The 27-year-old champion from Mandaluyong became the tour’s second cycling millionaire, after Santy Barnachea in 2011, after ruling the 2012 event with a 33-second margin.
He earned an all-tax-paid P1,138,000, including P25,000 for three runner-up stage finishes, P15,000 for a third place stage finish, P15,000 as second placer in the King of the Mountain event, P14,000 as overall leader for seven stages from ninth stage, and his share in the sixth place finish of his team.
He and first runner-up Irish Valenzuela and second runner-up Lloyd Lucien Reynante were seeded into 2013 96-man field, leaving 93 slots open for contention among 400 aspirants in last October’s national trials in Tarlac.

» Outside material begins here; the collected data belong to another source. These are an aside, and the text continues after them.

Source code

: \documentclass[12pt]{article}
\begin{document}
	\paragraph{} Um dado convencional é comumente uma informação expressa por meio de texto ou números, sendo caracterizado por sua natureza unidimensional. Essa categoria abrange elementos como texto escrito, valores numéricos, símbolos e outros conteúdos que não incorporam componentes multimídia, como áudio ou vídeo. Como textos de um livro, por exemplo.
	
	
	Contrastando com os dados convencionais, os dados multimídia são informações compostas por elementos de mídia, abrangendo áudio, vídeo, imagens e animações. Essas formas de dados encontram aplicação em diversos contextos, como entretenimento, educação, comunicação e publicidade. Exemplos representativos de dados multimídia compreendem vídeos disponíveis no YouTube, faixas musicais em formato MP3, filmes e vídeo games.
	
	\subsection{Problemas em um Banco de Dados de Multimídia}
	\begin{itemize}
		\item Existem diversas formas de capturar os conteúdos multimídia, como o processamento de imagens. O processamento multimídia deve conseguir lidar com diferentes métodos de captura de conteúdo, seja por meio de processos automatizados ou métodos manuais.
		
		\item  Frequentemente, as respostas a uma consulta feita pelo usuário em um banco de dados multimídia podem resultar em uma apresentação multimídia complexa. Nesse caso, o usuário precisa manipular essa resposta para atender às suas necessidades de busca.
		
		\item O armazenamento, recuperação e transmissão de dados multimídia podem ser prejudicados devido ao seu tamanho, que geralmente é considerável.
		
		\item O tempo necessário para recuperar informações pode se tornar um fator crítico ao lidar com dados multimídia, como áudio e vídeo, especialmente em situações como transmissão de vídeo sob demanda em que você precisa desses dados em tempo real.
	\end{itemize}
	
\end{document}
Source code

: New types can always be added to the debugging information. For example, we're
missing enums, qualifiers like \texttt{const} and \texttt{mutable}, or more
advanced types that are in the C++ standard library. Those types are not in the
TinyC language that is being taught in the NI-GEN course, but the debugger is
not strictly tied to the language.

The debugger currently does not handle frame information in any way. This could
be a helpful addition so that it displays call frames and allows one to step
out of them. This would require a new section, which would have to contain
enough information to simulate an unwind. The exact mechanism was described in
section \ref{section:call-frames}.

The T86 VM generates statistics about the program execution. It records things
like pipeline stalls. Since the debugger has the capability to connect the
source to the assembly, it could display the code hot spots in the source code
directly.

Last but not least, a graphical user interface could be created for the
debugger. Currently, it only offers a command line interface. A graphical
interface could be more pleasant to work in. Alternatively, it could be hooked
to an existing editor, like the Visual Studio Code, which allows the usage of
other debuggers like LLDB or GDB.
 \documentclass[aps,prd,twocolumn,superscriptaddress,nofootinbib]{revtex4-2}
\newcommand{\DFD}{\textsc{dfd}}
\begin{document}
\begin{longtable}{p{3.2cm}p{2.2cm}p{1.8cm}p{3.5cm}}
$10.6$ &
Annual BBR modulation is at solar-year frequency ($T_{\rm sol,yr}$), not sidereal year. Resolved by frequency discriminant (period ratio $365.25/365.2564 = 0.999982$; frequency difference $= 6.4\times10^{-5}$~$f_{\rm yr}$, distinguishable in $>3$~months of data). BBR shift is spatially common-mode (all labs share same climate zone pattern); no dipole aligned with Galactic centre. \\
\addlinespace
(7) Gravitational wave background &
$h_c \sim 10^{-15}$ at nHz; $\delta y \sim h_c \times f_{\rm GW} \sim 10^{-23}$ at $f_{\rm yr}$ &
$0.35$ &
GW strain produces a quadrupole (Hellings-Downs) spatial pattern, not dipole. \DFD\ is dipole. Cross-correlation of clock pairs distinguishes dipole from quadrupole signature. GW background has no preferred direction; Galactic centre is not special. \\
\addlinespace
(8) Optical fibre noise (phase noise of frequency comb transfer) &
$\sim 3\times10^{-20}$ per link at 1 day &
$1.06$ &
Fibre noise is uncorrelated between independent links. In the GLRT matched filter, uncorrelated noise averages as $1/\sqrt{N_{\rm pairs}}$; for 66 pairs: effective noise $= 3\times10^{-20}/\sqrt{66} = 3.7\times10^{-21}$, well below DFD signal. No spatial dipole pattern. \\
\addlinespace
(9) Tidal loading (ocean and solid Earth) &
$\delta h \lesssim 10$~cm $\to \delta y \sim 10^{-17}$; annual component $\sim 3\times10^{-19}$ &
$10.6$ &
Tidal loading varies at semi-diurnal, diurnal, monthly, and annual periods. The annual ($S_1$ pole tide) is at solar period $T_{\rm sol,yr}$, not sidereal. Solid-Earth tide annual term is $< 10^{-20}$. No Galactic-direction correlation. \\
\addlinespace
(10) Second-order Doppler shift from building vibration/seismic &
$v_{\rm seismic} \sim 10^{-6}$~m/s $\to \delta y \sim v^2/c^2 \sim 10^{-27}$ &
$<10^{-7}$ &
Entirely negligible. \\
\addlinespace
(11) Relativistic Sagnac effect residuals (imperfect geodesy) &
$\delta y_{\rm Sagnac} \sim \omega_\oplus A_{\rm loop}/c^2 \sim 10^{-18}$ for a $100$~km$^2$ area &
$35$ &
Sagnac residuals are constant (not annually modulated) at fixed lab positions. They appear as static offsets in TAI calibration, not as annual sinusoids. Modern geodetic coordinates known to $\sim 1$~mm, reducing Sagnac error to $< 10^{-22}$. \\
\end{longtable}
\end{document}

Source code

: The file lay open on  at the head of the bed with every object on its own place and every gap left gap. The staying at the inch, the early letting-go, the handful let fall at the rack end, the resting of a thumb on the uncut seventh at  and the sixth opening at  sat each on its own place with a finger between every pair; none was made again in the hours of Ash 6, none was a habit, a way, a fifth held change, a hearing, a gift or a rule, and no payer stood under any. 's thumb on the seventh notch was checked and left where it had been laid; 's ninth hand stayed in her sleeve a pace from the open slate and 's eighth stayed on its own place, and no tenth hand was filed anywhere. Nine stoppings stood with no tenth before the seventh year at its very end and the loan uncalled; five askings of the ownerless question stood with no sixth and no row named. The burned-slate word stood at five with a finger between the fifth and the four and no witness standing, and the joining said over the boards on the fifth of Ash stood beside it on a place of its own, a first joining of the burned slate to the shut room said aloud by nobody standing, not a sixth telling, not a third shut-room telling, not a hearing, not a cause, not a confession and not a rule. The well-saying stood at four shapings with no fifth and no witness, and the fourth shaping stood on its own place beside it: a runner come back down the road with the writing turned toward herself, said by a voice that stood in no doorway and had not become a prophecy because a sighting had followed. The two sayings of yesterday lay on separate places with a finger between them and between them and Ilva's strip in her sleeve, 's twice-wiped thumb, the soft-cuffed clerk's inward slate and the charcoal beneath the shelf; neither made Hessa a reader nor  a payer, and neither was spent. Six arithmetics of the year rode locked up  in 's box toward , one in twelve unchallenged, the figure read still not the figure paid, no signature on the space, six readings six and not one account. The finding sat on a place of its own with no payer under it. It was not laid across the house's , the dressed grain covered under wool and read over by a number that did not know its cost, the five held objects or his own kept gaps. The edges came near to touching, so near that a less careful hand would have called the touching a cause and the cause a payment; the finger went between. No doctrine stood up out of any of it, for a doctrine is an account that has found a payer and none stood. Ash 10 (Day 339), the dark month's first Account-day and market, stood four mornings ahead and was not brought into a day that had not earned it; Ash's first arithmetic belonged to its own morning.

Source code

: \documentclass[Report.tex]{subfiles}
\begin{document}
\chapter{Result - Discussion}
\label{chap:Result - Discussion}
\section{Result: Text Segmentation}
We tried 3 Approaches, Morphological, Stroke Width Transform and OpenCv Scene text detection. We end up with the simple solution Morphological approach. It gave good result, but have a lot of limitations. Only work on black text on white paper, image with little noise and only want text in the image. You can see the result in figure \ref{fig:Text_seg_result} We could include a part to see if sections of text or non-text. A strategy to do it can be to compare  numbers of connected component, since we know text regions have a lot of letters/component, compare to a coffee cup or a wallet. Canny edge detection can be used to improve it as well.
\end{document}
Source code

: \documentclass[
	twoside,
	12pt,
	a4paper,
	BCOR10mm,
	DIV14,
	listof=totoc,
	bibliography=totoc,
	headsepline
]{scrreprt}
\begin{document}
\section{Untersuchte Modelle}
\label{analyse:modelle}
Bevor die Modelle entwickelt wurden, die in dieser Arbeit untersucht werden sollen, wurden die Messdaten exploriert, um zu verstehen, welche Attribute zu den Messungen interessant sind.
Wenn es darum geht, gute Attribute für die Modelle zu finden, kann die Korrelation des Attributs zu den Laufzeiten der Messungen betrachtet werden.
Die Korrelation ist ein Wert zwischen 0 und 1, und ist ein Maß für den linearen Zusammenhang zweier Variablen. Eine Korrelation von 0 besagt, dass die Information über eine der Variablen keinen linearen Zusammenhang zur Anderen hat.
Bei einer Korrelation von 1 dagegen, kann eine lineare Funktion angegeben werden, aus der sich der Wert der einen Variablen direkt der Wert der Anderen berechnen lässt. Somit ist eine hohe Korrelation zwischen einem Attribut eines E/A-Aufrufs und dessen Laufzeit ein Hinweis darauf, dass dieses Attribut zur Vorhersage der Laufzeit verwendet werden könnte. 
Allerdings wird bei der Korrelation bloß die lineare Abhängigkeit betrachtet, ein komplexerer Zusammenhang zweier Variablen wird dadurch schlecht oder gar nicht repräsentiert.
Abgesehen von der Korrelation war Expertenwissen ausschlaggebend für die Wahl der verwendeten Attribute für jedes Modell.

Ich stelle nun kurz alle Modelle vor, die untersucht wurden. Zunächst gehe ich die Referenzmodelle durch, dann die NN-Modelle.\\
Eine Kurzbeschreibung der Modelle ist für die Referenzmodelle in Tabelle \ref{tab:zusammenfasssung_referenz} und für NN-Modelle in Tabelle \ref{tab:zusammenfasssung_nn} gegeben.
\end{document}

Most of the 93 others who passed the qualifying races are carryovers from the 2012 campaign, looking for revenge and another fling with glory in the country’s richest spectacle on wheels which offers the individual champion P1 million, runner-up P500,000 and third P250,000 with the rest of the individual prizes spread to the 20th place.
The total pot, which includes prizes for King of the Mountain, Rookie of the year, leg and overall stage finishes, was put up by the sponsoring LBC Ronda Express, Inc., the leading courier firm.
Competition will be equally tough in the team category, where the cyclists were grouped into 16 teams according to their strength to level the playing field. The champion wins P1 million, second placer P500,000 with all the teams winning a prize.
Among the top guns are Cris Joven, Joel Calderon, Mark Julius Bonzo, John Renee Mier, Merculio Ramos, Ryan Tanguilig, Warren Davadilla and Tots Oledan.
Barely three months after the conclusion of the inaugural race last June, the country’s cyclists were back on their wheels for the October trials and their buildup to the January race, with hardly a break from training as they squeezed their roadwork during the typhoon months that hit parts of the country.
The tour, now on its third year, was scheduled earlier to avoid the typhoon months that exposed cyclists as well as spectators to accidents, and, with a touch of tourism, it also coincides with the celebration of Sinulog in Cebu City and the Panagbenga Flower Festival in Baguio.
The 16-stage, 20-day race, which fires off Jan. 12 in Zamboanga City, will trace virtually the same routes in Mindanao, Visayas and Luzon and ends up in Baguio, in one of its coldest days, in the final stage on Feb. 1.